### Work to complete
In the data below, find the line containing "- Wes Bos [@wesbos](https://twitter.com/wesbos)", then set down that line and every later line up to and including the line containing "- Good for medium sized applications", exactly.

### Task inputs
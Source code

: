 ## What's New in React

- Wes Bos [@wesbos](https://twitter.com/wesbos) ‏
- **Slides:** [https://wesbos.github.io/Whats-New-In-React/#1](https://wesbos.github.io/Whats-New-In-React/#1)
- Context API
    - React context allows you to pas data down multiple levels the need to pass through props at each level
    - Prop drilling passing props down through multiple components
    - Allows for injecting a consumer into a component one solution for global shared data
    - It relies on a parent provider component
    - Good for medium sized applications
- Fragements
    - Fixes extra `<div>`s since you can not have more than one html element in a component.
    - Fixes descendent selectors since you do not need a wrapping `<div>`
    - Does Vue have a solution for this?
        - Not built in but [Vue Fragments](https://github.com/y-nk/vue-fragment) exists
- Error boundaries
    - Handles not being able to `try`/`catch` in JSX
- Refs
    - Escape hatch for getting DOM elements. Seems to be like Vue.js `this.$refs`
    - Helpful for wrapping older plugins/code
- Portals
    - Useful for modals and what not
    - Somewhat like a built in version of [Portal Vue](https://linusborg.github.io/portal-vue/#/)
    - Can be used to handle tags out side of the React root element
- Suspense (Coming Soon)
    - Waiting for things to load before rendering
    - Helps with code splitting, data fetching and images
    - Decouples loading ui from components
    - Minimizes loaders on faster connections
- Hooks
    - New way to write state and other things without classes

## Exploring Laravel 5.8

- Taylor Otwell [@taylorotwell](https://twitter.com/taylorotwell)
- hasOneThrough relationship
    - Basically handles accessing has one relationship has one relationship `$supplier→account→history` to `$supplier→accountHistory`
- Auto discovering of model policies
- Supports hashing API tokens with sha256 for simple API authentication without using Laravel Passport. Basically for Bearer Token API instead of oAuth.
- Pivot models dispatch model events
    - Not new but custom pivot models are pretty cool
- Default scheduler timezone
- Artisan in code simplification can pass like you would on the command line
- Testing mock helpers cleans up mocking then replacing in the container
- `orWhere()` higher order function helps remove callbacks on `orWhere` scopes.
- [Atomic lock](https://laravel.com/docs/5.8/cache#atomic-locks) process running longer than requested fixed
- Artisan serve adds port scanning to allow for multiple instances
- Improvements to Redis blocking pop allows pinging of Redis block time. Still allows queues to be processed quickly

### Task result
- Wes Bos [@wesbos](https://twitter.com/wesbos) ‏
- **Slides:** [https://wesbos.github.io/Whats-New-In-React/#1](https://wesbos.github.io/Whats-New-In-React/#1)
- Context API
    - React context allows you to pas data down multiple levels the need to pass through props at each level
    - Prop drilling passing props down through multiple components
    - Allows for injecting a consumer into a component one solution for global shared data
    - It relies on a parent provider component
    - Good for medium sized applications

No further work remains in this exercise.